I'm trying to understand Feldman's VSS Scheme. The basic idea of that scheme is that one uses Shamir secret sharing to share a secret and commitments of the coefficients of the polynomial to allow the other party to verify that the share they received is valid. I implemented it in code following the wikipedia page, but my verification function doesn't work. Here is a simple example of the failure:
We will work in the field $\mathbb{Z}_{11}$ with generator $g=3$. Let $f(x)=5+3x+8x^2$ be our Shamir polynomial. Thus $f(1)=5$. So let $s_1=5$ be the share that party $p_1$ gets.
The dealer also must commit to the coefficients. So the commitments are $3^5=1, 3^3=5, 3^8=5$. (These are computed as $g^c$ for each coefficient $c$ of the polynomial).

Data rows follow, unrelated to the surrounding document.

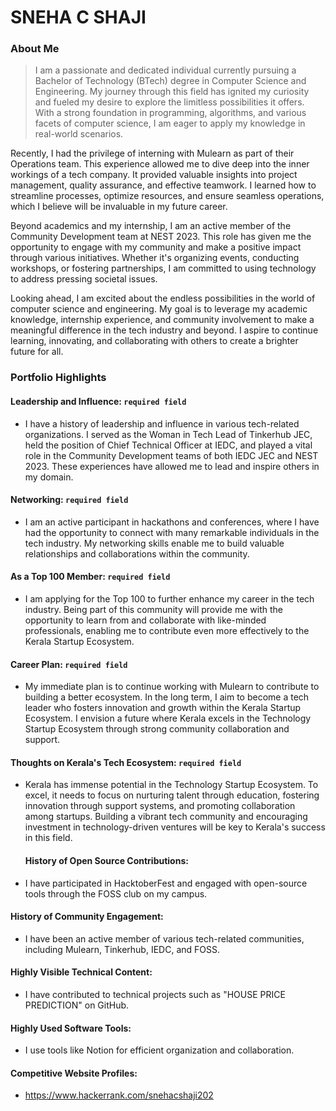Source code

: # SNEHA C SHAJI 

### About Me

> I am a passionate and dedicated individual currently pursuing a Bachelor of Technology (BTech) degree in Computer Science and Engineering. My journey through this field has ignited my curiosity and fueled my desire to explore the limitless possibilities it offers. With a strong foundation in programming, algorithms, and various facets of computer science, I am eager to apply my knowledge in real-world scenarios.

Recently, I had the privilege of interning with Mulearn as part of their Operations team. This experience allowed me to dive deep into the inner workings of a tech company. It provided valuable insights into project management, quality assurance, and effective teamwork. I learned how to streamline processes, optimize resources, and ensure seamless operations, which I believe will be invaluable in my future career.

Beyond academics and my internship, I am an active member of the Community Development team at NEST 2023. This role has given me the opportunity to engage with my community and make a positive impact through various initiatives. Whether it's organizing events, conducting workshops, or fostering partnerships, I am committed to using technology to address pressing societal issues.

Looking ahead, I am excited about the endless possibilities in the world of computer science and engineering. My goal is to leverage my academic knowledge, internship experience, and community involvement to make a meaningful difference in the tech industry and beyond. I aspire to continue learning, innovating, and collaborating with others to create a brighter future for all.


### Portfolio Highlights


#### Leadership and Influence: `required field` 

- I have a history of leadership and influence in various tech-related organizations. I served as the Woman in Tech Lead of Tinkerhub JEC, held the position of Chief Technical Officer at IEDC, and played a vital role in the Community Development teams of both IEDC JEC and NEST 2023. These experiences have allowed me to lead and inspire others in my domain.

#### Networking: `required field` 

- I am an active participant in hackathons and conferences, where I have had the opportunity to connect with many remarkable individuals in the tech industry. My networking skills enable me to build valuable relationships and collaborations within the community.

#### As a Top 100 Member: `required field` 

- I am applying for the Top 100 to further enhance my career in the tech industry. Being part of this community will provide me with the opportunity to learn from and collaborate with like-minded professionals, enabling me to contribute even more effectively to the Kerala Startup Ecosystem.

#### Career Plan: `required field` 

- My immediate plan is to continue working with Mulearn to contribute to building a better ecosystem. In the long term, I aim to become a tech leader who fosters innovation and growth within the Kerala Startup Ecosystem. I envision a future where Kerala excels in the Technology Startup Ecosystem through strong community collaboration and support.

#### Thoughts on Kerala's Tech Ecosystem: `required field` 

- Kerala has immense potential in the Technology Startup Ecosystem. To excel, it needs to focus on nurturing talent through education, fostering innovation through support systems, and promoting collaboration among startups. Building a vibrant tech community and encouraging investment in technology-driven ventures will be key to Kerala's success in this field.

  #### History of Open Source Contributions:

- I have participated in HacktoberFest and engaged with open-source tools through the FOSS club on my campus.

#### History of Community Engagement:

-  I have been an active member of various tech-related communities, including Mulearn, Tinkerhub, IEDC, and FOSS.

#### Highly Visible Technical Content:

- I have contributed to technical projects such as "HOUSE PRICE PREDICTION" on GitHub.

#### Highly Used Software Tools:

- I use tools like Notion for efficient organization and collaboration.

#### Competitive Website Profiles:

- https://www.hackerrank.com/snehacshaji202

For verification that $s_1$ is correct, we compute $g^{s_1}=3^5=1$ and compare this to $1*5*5=3$ (the exponents are all $1$ since $i=1$, otherwise this step is done as $k^{i^j}$ where $k$ is the commitment, $j$ is the index of the commitment). Since $1\neq3$, the verification fails. But why? It should pass assuming I have done things correctly.
Update
So working the math a little in more detail:
$g^{s_1}=1$ and $g^5 g^{3^{1^1}} g^{8^{1^2}}= g^{5+3^{1^1}+8^{1^2}}= g^{5+3\cdot 1^1 + 8\cdot 1^2} = g^{16} = g^6 = 3$ and $1\neq 3$.
Note that the exponent is $f(1)$. Wikipedia offers a small hint:
(Typically, one takes a subgroup of $\mathbb{Z}_q^*$, where $q$ is a prime such that $q$ divides $p-1$.
Is my problem that I am not working in such a subgroup? If so, why does it not work in general for $\mathbb{Z}_p$ (Wikipedia only says that typically one works in this subgroup)? Is there a standard way to set up such a subgroup?